◆ DIRECTIONS FOR THIS TASK: Pictures do not belong in the copy; restate the records below word for word.

Data excerpts
=====
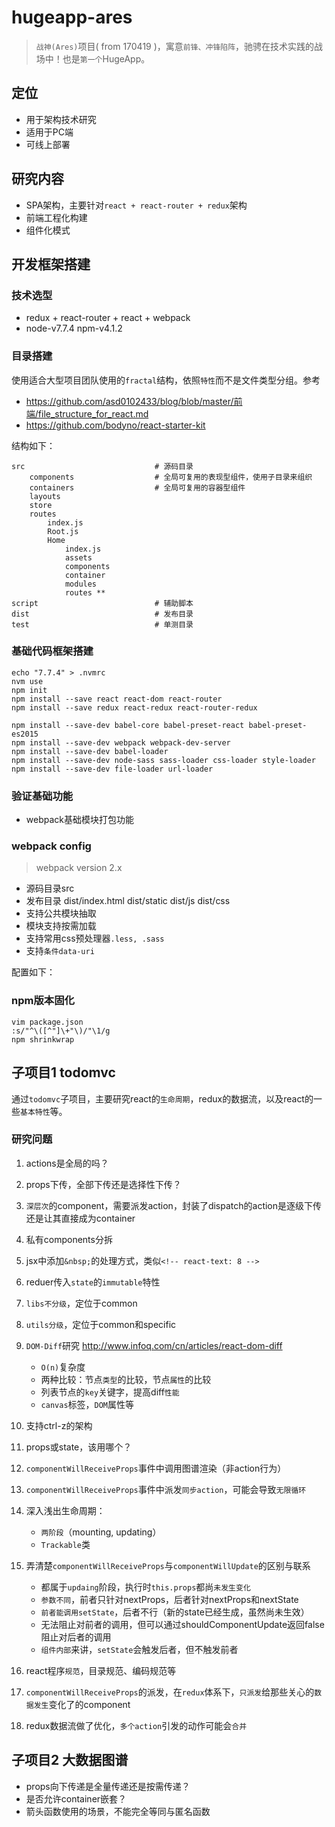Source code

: # hugeapp-ares

> `战神(Ares)`项目( from 170419 )，寓意`前锋、冲锋陷阵`，驰骋在技术实践的战场中！也是`第一个`HugeApp。

## 定位
* 用于架构技术研究
* 适用于PC端
* 可线上部署

## 研究内容
* SPA架构，主要针对`react + react-router + redux`架构
* 前端工程化构建
* 组件化模式




## 开发框架搭建

### 技术选型
* redux + react-router + react + webpack
* node-v7.7.4 npm-v4.1.2

### 目录搭建

使用适合大型项目团队使用的`fractal`结构，依照`特性`而不是文件类型分组。参考 
* <https://github.com/asd0102433/blog/blob/master/前端/file_structure_for_react.md>
* <https://github.com/bodyno/react-starter-kit>

结构如下：

    src                             # 源码目录
        components                  # 全局可复用的表现型组件，使用子目录来组织
        containers                  # 全局可复用的容器型组件
        layouts
        store
        routes
            index.js
            Root.js
            Home
                index.js
                assets
                components
                container
                modules
                routes **
    script                          # 辅助脚本
    dist                            # 发布目录
    test                            # 单测目录



### 基础代码框架搭建

    echo "7.7.4" > .nvmrc
    nvm use
    npm init
    npm install --save react react-dom react-router
    npm install --save redux react-redux react-router-redux

    npm install --save-dev babel-core babel-preset-react babel-preset-es2015
    npm install --save-dev webpack webpack-dev-server
    npm install --save-dev babel-loader
    npm install --save-dev node-sass sass-loader css-loader style-loader
    npm install --save-dev file-loader url-loader


### 验证基础功能

* webpack基础模块打包功能


### webpack config
> webpack version 2.x

* 源码目录src
* 发布目录
        dist/index.html
        dist/static
        dist/js
        dist/css
* 支持公共模块抽取
* 模块支持按需加载
* 支持常用css预处理器`.less, .sass`
* 支持`条件data-uri`

配置如下：




### npm版本固化

    vim package.json
    :s/"^\([^"]\+"\)/"\1/g
    npm shrinkwrap


## 子项目1 todomvc

通过`todomvc`子项目，主要研究react的`生命周期`，redux的数据流，以及react的一些`基本特性`等。

### 研究问题

1. actions是全局的吗？
1. props下传，全部下传还是选择性下传？
1. `深层次`的component，需要派发action，封装了dispatch的action是逐级下传还是让其直接成为container
1. 私有components分拆
1. jsx中添加`&nbsp;`的处理方式，类似`<!-- react-text: 8 -->`
1. reduer传入`state`的`immutable`特性
1. `libs不分级`，定位于common
1. `utils分级`，定位于common和specific
1. `DOM-Diff`研究 <http://www.infoq.com/cn/articles/react-dom-diff>
    * `O(n)`复杂度
    * 两种比较：节点`类型`的比较，节点`属性`的比较
    * 列表节点的`key`关键字，提高diff`性能`
    * `canvas`标签，`DOM`属性等
    
1. 支持ctrl-z的架构
1. props或state，该用哪个？
1. `componentWillReceiveProps`事件中调用图谱渲染（非action行为）
1. `componentWillReceiveProps`事件中派发`同步action`，可能会导致`无限循环`
1. 深入浅出生命周期：
    * `两阶段`（mounting, updating）
    * `Trackable`类
1. 弄清楚`componentWillReceiveProps`与`componentWillUpdate`的区别与联系
    * 都属于`updaing`阶段，执行时`this.props`都尚`未发生变化`
    * `参数不同`，前者只针对nextProps，后者针对nextProps和nextState
    * `前者能调用setState`，后者不行（新的state已经生成，虽然尚未生效）
    * 无法阻止对前者的调用，但可以通过shouldComponentUpdate返回false阻止对后者的调用
    * `组件内部`来讲，`setState`会触发后者，但不触发前者
1. react程序`规范`，目录规范、编码规范等
1. `componentWillReceiveProps`的派发，在`redux`体系下，`只派发`给那些关心的`数据发生`变化了的component
1. redux数据流做了优化，`多个action`引发的动作可能会`合并`




## 子项目2 大数据图谱

* props向下传递是全量传递还是按需传递？
* 是否允许container嵌套？
* 箭头函数使用的场景，不能完全等同与匿名函数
=====
◆ SOLUTION:
Source code

: # hugeapp-ares

> `战神(Ares)`项目( from 170419 )，寓意`前锋、冲锋陷阵`，驰骋在技术实践的战场中！也是`第一个`HugeApp。

## 定位
* 用于架构技术研究
* 适用于PC端
* 可线上部署

## 研究内容
* SPA架构，主要针对`react + react-router + redux`架构
* 前端工程化构建
* 组件化模式




## 开发框架搭建

### 技术选型
* redux + react-router + react + webpack
* node-v7.7.4 npm-v4.1.2

### 目录搭建

使用适合大型项目团队使用的`fractal`结构，依照`特性`而不是文件类型分组。参考 
* <https://github.com/asd0102433/blog/blob/master/前端/file_structure_for_react.md>
* <https://github.com/bodyno/react-starter-kit>

结构如下：

    src                             # 源码目录
        components                  # 全局可复用的表现型组件，使用子目录来组织
        containers                  # 全局可复用的容器型组件
        layouts
        store
        routes
            index.js
            Root.js
            Home
                index.js
                assets
                components
                container
                modules
                routes **
    script                          # 辅助脚本
    dist                            # 发布目录
    test                            # 单测目录



### 基础代码框架搭建

    echo "7.7.4" > .nvmrc
    nvm use
    npm init
    npm install --save react react-dom react-router
    npm install --save redux react-redux react-router-redux

    npm install --save-dev babel-core babel-preset-react babel-preset-es2015
    npm install --save-dev webpack webpack-dev-server
    npm install --save-dev babel-loader
    npm install --save-dev node-sass sass-loader css-loader style-loader
    npm install --save-dev file-loader url-loader


### 验证基础功能

* webpack基础模块打包功能


### webpack config
> webpack version 2.x

* 源码目录src
* 发布目录
        dist/index.html
        dist/static
        dist/js
        dist/css
* 支持公共模块抽取
* 模块支持按需加载
* 支持常用css预处理器`.less, .sass`
* 支持`条件data-uri`

配置如下：




### npm版本固化

    vim package.json
    :s/"^\([^"]\+"\)/"\1/g
    npm shrinkwrap


## 子项目1 todomvc

通过`todomvc`子项目，主要研究react的`生命周期`，redux的数据流，以及react的一些`基本特性`等。

### 研究问题

1. actions是全局的吗？
1. props下传，全部下传还是选择性下传？
1. `深层次`的component，需要派发action，封装了dispatch的action是逐级下传还是让其直接成为container
1. 私有components分拆
1. jsx中添加`&nbsp;`的处理方式，类似`<!-- react-text: 8 -->`
1. reduer传入`state`的`immutable`特性
1. `libs不分级`，定位于common
1. `utils分级`，定位于common和specific
1. `DOM-Diff`研究 <http://www.infoq.com/cn/articles/react-dom-diff>
    * `O(n)`复杂度
    * 两种比较：节点`类型`的比较，节点`属性`的比较
    * 列表节点的`key`关键字，提高diff`性能`
    * `canvas`标签，`DOM`属性等
    
1. 支持ctrl-z的架构
1. props或state，该用哪个？
1. `componentWillReceiveProps`事件中调用图谱渲染（非action行为）
1. `componentWillReceiveProps`事件中派发`同步action`，可能会导致`无限循环`
1. 深入浅出生命周期：
    * `两阶段`（mounting, updating）
    * `Trackable`类
1. 弄清楚`componentWillReceiveProps`与`componentWillUpdate`的区别与联系
    * 都属于`updaing`阶段，执行时`this.props`都尚`未发生变化`
    * `参数不同`，前者只针对nextProps，后者针对nextProps和nextState
    * `前者能调用setState`，后者不行（新的state已经生成，虽然尚未生效）
    * 无法阻止对前者的调用，但可以通过shouldComponentUpdate返回false阻止对后者的调用
    * `组件内部`来讲，`setState`会触发后者，但不触发前者
1. react程序`规范`，目录规范、编码规范等
1. `componentWillReceiveProps`的派发，在`redux`体系下，`只派发`给那些关心的`数据发生`变化了的component
1. redux数据流做了优化，`多个action`引发的动作可能会`合并`




## 子项目2 大数据图谱

* props向下传递是全量传递还是按需传递？
* 是否允许container嵌套？
* 箭头函数使用的场景，不能完全等同与匿名函数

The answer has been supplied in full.